The unmanned aerial vehicle (UAV)-enabled data collection system with a rotary-wing UAV and multiple ground nodes (GNs) is investigated in this paper. The average transmission data rate is maximized through the coordinated optimization of the GNs' transmit power and the UAV's trajectory. In particular, the UAV dynamic constraints and physical constraints are imposed. The UAV dynamics, which are governed by a group of differential equations, are usually ignored in existing works. As a consequence, the planned trajectory cannot be fully tracked by the controller in real world applications, which could lead to severe performance degradation.
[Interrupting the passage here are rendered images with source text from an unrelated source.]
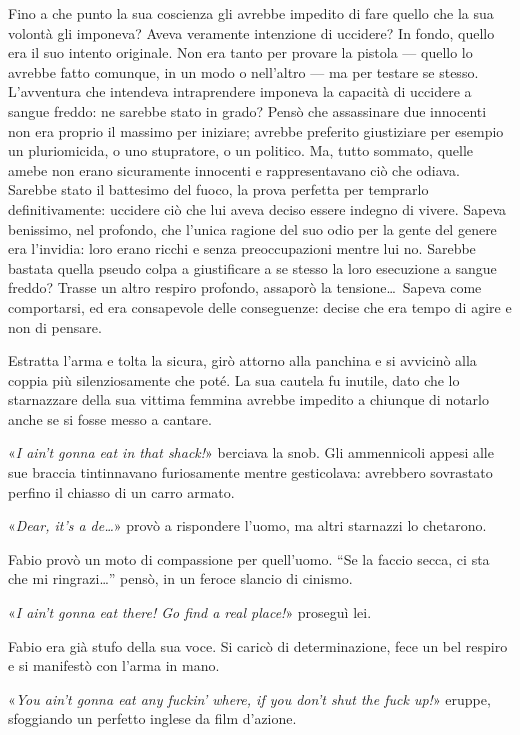 Fino a che punto la sua coscienza gli avrebbe impedito di fare quello che la sua volontà gli imponeva? Aveva veramente intenzione di uccidere? In fondo, quello era il suo intento originale. Non era tanto per provare la pistola --- quello lo avrebbe fatto comunque, in un modo o nell'altro --- ma per testare se stesso. L'avventura che intendeva intraprendere imponeva la capacità di uccidere a sangue freddo: ne sarebbe stato in grado? Pensò che assassinare due innocenti non era proprio il massimo per iniziare; avrebbe preferito giustiziare per esempio un pluriomicida, o uno stupratore, o un politico. Ma, tutto sommato, quelle amebe non erano sicuramente innocenti e rappresentavano ciò che odiava. Sarebbe stato il battesimo del fuoco, la prova perfetta per temprarlo definitivamente: uccidere ciò che lui aveva deciso essere indegno di vivere. Sapeva benissimo, nel profondo, che l'unica ragione del suo odio per la gente del genere era l'invidia: loro erano ricchi e senza preoccupazioni mentre lui no. Sarebbe bastata quella pseudo colpa a giustificare a se stesso la loro esecuzione a sangue freddo? Trasse un altro respiro profondo, assaporò la tensione\ldots\ Sapeva come comportarsi, ed era consapevole delle conseguenze: decise che era tempo di agire e non di pensare.

Estratta l'arma e tolta la sicura, girò attorno alla panchina e si avvicinò alla coppia più silenziosamente che poté. La sua cautela fu inutile, dato che lo starnazzare della sua vittima femmina avrebbe impedito a chiunque di notarlo anche se si fosse messo a cantare.

«\textit{I ain't gonna eat in that shack!}» berciava la snob. Gli ammennicoli appesi alle sue braccia tintinnavano furiosamente mentre gesticolava: avrebbero sovrastato perfino il chiasso di un carro armato.

«\textit{Dear, it's a de\ldots}» provò a rispondere l'uomo, ma altri starnazzi lo chetarono.

Fabio provò un moto di compassione per quell'uomo. ``Se la faccio secca, ci sta che mi ringrazi\ldots'' pensò, in un feroce slancio di cinismo.

«\textit{I ain't gonna eat there! Go find a real place!}» proseguì lei.

Fabio era già stufo della sua voce. Si caricò di determinazione, fece un bel respiro e si manifestò con l'arma in mano.

«\textit{You ain't gonna eat any fuckin' where, if you don't shut the fuck up!}» eruppe, sfoggiando un perfetto inglese da film d'azione.

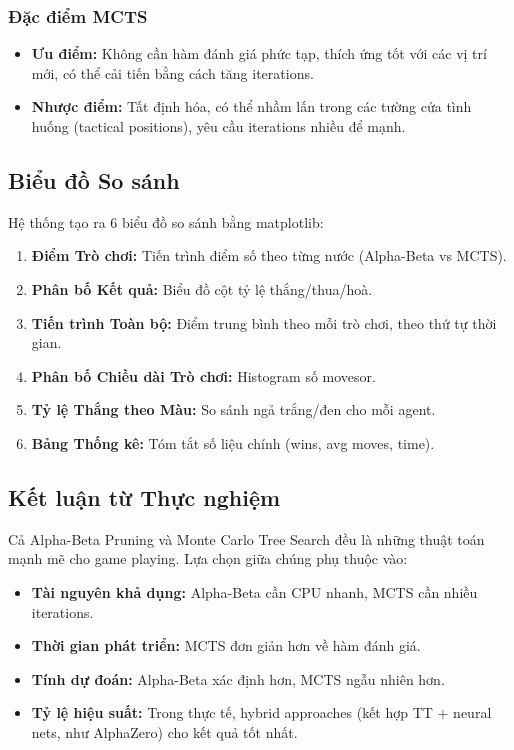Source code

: \subsubsection{Đặc điểm MCTS}
\begin{itemize}
    \item \textbf{Ưu điểm:} Không cần hàm đánh giá phức tạp, thích ứng tốt với các vị trí mới, có thể cải tiến bằng cách tăng iterations.
    \item \textbf{Nhược điểm:} Tất định hóa, có thể nhầm lấn trong các tường cửa tình huống (tactical positions), yêu cầu iterations nhiều để mạnh.
\end{itemize}

\subsection{Biểu đồ So sánh}

Hệ thống tạo ra 6 biểu đồ so sánh bằng matplotlib:
\begin{enumerate}
    \item \textbf{Điểm Trò chơi:} Tiến trình điểm số theo từng nước (Alpha-Beta vs MCTS).
    \item \textbf{Phân bố Kết quả:} Biểu đồ cột tỷ lệ thắng/thua/hoà.
    \item \textbf{Tiến trình Toàn bộ:} Điểm trung bình theo mỗi trò chơi, theo thứ tự thời gian.
    \item \textbf{Phân bố Chiều dài Trò chơi:} Histogram số movesor.
    \item \textbf{Tỷ lệ Thắng theo Màu:} So sánh ngả trắng/đen cho mỗi agent.
    \item \textbf{Bảng Thống kê:} Tóm tắt số liệu chính (wins, avg moves, time).
\end{enumerate}

\subsection{Kết luận từ Thực nghiệm}
Cả Alpha-Beta Pruning và Monte Carlo Tree Search đều là những thuật toán mạnh mẽ cho game playing. Lựa chọn giữa chúng phụ thuộc vào:
\begin{itemize}
    \item \textbf{Tài nguyên khả dụng:} Alpha-Beta cần CPU nhanh, MCTS cần nhiều iterations.
    \item \textbf{Thời gian phát triển:} MCTS đơn giản hơn về hàm đánh giá.
    \item \textbf{Tính dự đoán:} Alpha-Beta xác định hơn, MCTS ngẫu nhiên hơn.
    \item \textbf{Tỷ lệ hiệu suất:} Trong thực tế, hybrid approaches (kết hợp TT + neural nets, như AlphaZero) cho kết quả tốt nhất.
\end{itemize}

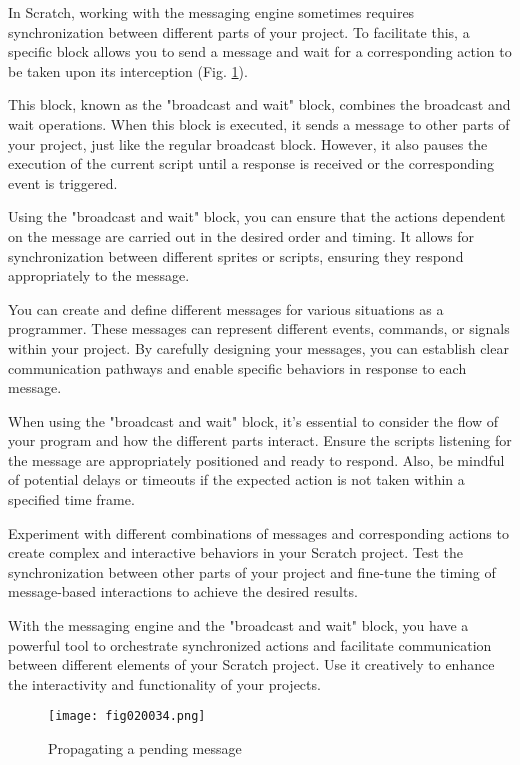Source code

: In Scratch, working with the messaging engine sometimes requires synchronization between different parts of your project. To facilitate this, a specific block allows you to send a message and wait for a corresponding action to be taken upon its interception (Fig. \ref{fig020034}).

This block, known as the "broadcast and wait" block, combines the broadcast and wait operations. When this block is executed, it sends a message to other parts of your project, just like the regular broadcast block. However, it also pauses the execution of the current script until a response is received or the corresponding event is triggered.

Using the "broadcast and wait" block, you can ensure that the actions dependent on the message are carried out in the desired order and timing. It allows for synchronization between different sprites or scripts, ensuring they respond appropriately to the message.

You can create and define different messages for various situations as a programmer. These messages can represent different events, commands, or signals within your project. By carefully designing your messages, you can establish clear communication pathways and enable specific behaviors in response to each message.

When using the "broadcast and wait" block, it's essential to consider the flow of your program and how the different parts interact. Ensure the scripts listening for the message are appropriately positioned and ready to respond. Also, be mindful of potential delays or timeouts if the expected action is not taken within a specified time frame.

Experiment with different combinations of messages and corresponding actions to create complex and interactive behaviors in your Scratch project. Test the synchronization between other parts of your project and fine-tune the timing of message-based interactions to achieve the desired results.

With the messaging engine and the "broadcast and wait" block, you have a powerful tool to orchestrate synchronized actions and facilitate communication between different elements of your Scratch project. Use it creatively to enhance the interactivity and functionality of your projects.

\begin{figure}[H]
   \centering
   \texttt{[image: fig020034.png]}
   \caption{Propagating a pending message}
\label{fig020034}
\end{figure}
Thus, a control-based method is devised to address this issue. Specifically, by adopting the state-space model from control theory, the data collection problem is established as a dynamic optimization problem subject to state constraints, in which both of the decision variables and constraints are infinite-dimensional in nature. The key idea of the solution method is to convert the infinite-dimensional dynamic program into a finite-dimensional static nonlinear problem. This is achieved by deriving the required gradients of the dynamic optimization problem based on the control parametrization scheme and an exact penalty function method. The effectiveness and superiority of the proposed design are validated via numerical experiments.